-- Supplied information --

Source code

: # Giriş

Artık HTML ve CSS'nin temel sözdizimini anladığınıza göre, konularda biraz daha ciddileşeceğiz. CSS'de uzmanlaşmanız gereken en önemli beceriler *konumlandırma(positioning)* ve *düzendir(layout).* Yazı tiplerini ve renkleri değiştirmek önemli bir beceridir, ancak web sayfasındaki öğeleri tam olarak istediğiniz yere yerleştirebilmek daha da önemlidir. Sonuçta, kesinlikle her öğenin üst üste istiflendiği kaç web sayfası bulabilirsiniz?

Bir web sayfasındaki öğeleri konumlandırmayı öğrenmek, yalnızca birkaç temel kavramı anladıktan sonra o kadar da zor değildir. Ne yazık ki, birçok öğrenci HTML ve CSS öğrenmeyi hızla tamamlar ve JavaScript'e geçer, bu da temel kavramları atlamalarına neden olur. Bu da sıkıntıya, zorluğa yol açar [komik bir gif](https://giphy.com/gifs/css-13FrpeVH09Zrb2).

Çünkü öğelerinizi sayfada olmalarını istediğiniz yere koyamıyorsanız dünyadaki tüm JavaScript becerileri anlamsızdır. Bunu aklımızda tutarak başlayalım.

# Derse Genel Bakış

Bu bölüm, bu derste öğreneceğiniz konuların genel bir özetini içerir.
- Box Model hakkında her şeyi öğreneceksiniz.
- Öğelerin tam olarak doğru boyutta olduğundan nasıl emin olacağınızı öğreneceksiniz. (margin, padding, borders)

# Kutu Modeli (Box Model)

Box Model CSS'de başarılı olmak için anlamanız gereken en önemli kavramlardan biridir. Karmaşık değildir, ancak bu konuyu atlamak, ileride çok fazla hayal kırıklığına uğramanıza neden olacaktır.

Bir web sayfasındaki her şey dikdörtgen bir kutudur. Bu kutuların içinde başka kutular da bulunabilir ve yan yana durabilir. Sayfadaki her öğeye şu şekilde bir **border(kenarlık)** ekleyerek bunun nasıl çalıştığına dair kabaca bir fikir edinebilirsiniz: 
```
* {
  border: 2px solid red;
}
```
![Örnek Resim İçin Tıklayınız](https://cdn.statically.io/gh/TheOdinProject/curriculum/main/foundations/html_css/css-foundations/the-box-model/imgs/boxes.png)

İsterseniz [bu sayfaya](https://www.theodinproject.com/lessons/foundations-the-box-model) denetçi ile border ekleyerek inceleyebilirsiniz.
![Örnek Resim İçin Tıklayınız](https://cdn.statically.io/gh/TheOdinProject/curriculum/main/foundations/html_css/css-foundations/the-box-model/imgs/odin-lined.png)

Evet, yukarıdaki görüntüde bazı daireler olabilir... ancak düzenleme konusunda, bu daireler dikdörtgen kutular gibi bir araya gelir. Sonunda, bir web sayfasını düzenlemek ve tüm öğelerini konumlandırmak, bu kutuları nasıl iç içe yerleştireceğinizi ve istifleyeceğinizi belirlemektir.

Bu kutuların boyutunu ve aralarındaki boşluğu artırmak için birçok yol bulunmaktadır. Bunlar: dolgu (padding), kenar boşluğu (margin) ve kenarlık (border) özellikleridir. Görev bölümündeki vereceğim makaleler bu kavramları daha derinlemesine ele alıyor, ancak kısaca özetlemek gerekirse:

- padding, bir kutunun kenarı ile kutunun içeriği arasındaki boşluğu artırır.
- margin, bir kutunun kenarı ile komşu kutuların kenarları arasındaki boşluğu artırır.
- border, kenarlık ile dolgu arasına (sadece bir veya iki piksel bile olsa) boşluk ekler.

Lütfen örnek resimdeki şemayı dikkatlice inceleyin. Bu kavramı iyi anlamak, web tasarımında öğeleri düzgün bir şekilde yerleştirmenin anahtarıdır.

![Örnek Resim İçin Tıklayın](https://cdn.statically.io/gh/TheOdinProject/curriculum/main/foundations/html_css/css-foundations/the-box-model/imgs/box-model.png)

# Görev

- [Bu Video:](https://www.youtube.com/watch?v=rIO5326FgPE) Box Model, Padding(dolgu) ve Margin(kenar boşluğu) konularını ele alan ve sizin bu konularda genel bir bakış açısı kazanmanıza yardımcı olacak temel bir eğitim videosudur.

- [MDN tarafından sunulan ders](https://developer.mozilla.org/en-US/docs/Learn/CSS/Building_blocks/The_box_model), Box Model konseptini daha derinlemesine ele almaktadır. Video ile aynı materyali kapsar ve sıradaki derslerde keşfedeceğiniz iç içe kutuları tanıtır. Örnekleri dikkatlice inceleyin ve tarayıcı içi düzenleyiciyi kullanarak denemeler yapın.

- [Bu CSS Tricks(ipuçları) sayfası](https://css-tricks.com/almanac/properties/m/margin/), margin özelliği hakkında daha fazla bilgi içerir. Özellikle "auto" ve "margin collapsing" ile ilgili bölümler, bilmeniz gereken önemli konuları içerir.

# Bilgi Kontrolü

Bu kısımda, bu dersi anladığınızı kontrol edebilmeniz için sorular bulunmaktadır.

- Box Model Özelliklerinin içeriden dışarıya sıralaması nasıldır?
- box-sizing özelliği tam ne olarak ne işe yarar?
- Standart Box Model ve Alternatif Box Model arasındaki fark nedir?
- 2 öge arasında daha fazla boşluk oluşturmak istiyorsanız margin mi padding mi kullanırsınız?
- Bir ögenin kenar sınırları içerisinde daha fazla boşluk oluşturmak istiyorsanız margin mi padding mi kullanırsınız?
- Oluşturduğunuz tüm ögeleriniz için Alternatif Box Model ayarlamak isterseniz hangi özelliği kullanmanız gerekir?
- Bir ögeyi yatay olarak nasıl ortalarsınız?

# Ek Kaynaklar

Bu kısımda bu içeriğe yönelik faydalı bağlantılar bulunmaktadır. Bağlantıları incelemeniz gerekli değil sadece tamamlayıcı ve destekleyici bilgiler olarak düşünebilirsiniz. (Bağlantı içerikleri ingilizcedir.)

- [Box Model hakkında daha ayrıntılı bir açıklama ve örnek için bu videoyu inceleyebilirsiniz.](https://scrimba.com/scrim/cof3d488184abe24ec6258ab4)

-- Activity --
Repeat, with no changes, each line from the one with "Bu kısımda bu" to the end of the listing, including both ends and nothing else.

-- Exercise output --
Bu kısımda bu içeriğe yönelik faydalı bağlantılar bulunmaktadır. Bağlantıları incelemeniz gerekli değil sadece tamamlayıcı ve destekleyici bilgiler olarak düşünebilirsiniz. (Bağlantı içerikleri ingilizcedir.)

- [Box Model hakkında daha ayrıntılı bir açıklama ve örnek için bu videoyu inceleyebilirsiniz.](https://scrimba.com/scrim/cof3d488184abe24ec6258ab4)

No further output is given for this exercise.